To first become aware of all that hurts us and then consciously drop them would see a heavy peel being removed off us. That would make us light and affable. On the other hand, clinging on to regrets can be burdensome, making us fret and fume and cynically watch life pass by.

“Letting go” is important with regard to relationships too. Many a relationship would blossom better at least in subsequent generations if the past was forgotten and forgiven. Many a bond would strengthen better if intention was understood more than nitpicking words or action. Many a friendship would deepen if there is a ‘let go' of misunderstandings and a resolution to ‘start afresh'. But then one should let dead dogs lie… Repetitive misinterpretations in relationships can translate into frustration within, if unexpressed and into bruised relationships, if expressed.

“Letting go” is very relevant as we flow with life's experiences too. We can learn with humility from success and with grace from failure and become richer with either. The learning from an experience can be selectively held on to, while ‘letting go' the success or failure itself. There is a possibility to get carried away with success and become vain or proud.

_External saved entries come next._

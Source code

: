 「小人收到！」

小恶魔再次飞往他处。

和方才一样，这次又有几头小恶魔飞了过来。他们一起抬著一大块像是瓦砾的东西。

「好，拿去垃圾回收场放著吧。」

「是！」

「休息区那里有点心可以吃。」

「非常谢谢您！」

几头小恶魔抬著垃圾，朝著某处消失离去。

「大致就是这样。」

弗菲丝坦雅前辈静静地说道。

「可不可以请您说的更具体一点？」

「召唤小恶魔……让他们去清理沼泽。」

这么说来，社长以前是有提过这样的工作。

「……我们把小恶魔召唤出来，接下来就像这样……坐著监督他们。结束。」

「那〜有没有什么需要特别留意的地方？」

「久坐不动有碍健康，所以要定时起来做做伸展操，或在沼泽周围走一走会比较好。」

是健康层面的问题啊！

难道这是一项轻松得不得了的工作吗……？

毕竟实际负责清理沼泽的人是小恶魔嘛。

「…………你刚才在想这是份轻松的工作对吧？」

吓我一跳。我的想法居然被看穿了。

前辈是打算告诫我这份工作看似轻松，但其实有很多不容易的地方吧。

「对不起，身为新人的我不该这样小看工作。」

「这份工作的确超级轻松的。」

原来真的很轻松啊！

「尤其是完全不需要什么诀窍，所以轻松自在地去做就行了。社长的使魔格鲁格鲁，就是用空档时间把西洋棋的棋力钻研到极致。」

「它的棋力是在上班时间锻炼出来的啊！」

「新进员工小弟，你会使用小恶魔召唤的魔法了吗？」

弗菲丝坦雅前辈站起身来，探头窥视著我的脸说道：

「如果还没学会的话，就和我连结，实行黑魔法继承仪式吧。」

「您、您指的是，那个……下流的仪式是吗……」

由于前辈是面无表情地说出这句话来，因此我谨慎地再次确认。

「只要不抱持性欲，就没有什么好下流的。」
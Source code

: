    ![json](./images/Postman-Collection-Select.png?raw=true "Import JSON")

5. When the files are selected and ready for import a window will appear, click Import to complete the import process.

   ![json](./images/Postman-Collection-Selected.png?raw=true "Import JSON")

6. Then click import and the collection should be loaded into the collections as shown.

Alternatively, one can get bogged down by failure and become scornful or bitter. Neither helps. Knowing that ‘this shall also pass', be it success or failure, we should move on with life, doing our best in all circumstances. Then, being composed and poised in moments of recognition and triumph would be as natural as accepting and coping calmly with defeats and disenchantments.

This approach is both philosophical and pragmatic. It leads to an inner balance, freedom from perturbation and hence, serenity.

If we practise this art of selective ‘let go', the possibility of a serene smile wouldn't be limited to a painted Mona Lisa or a liberated Buddha. It would be equally feasible for us now and here.